This is Emitt Rhodes, onetime musical wunderkind, playing out the string. He
bears little resemblance to the young dreamboat who peered assuredly from the
cover of his stunning self-titled 1970 solo debut. Indeed, that was many lives
ago, and it’s barely even a memory for the man who lived it. The youthful
songwriter was a genius inside the recording studio. A master of melody with a
voice dipped in honey, he could play any and all instruments and work the
console like a vet.

Rhodes created simple, nakedly honest pop songs. And he did it by himself, in
the garage studio he set up in his parents’ Hawthorne home. He wrote, played,
produced, and arranged his debut album, which climbed to No. 29 on the charts
and served as a sonic flashpoint at the dawn of the singer-songwriter era. He
was 20 years old.

Inside a recording studio, the young Emitt Rhodes could do no wrong, yet all
the promise would come undone by bad advice and his own signature. It was a
piece of paper that knocked Rhodes’s face to the floor. It seems ridiculous
now, at a time when recording artists drop a new album only once every few
years, if that. (Unless, of course, you’re Ryan Adams.) But in 1970, Rhodes
signed a laughably impossible contract with ABC/Dunhill that stipulated he
deliver a record every six months. Three years and a debilitating lawsuit
later, his seemingly insatiable desire to create music would be snuffed out.

Time Will Show the Wiser

Emitt Rhodes came of age in Hawthorne in the early ’60s. The Beach Boys,
fellow travelers from the neighborhood, were all over the radio. Rhodes, whose
first instrument was the drums, was a freshman at Hawthorne High during Beach
Boys drummer Dennis Wilson’s senior year. “He borrowed my drums and broke a
drum pedal and owes me one of those. I’ve yet to receive it,” he jokes.

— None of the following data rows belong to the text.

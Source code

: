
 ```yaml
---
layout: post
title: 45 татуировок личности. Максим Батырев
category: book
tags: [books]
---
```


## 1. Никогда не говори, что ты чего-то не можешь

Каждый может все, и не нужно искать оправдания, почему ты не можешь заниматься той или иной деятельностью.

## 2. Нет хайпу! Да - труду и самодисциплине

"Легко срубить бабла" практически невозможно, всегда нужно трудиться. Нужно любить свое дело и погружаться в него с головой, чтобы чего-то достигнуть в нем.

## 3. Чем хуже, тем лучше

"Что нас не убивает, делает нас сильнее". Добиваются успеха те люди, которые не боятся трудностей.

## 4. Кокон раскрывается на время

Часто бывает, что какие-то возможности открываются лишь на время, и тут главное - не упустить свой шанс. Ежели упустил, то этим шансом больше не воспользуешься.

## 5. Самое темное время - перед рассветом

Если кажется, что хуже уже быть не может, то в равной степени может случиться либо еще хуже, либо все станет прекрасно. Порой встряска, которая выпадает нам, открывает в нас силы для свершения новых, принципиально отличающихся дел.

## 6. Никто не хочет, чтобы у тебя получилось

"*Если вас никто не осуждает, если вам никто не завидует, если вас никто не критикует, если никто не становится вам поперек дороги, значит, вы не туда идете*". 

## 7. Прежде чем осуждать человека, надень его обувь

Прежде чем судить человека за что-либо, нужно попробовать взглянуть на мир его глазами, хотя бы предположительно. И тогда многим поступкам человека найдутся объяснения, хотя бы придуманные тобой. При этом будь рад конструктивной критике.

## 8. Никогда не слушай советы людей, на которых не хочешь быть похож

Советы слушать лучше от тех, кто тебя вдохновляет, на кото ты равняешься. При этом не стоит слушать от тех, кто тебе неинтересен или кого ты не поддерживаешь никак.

The whole of the teenage South Bay was in a band, including Rhodes, whose first
group was a Top 40 cover combo called the Emerals. He became its drummer at the
tender age of 14, largely because he had a garage in which the group could
practice.

The Beatles, of course, changed everything. “The Beatles were an
inspiration,” he says. “I would have followed them into space.”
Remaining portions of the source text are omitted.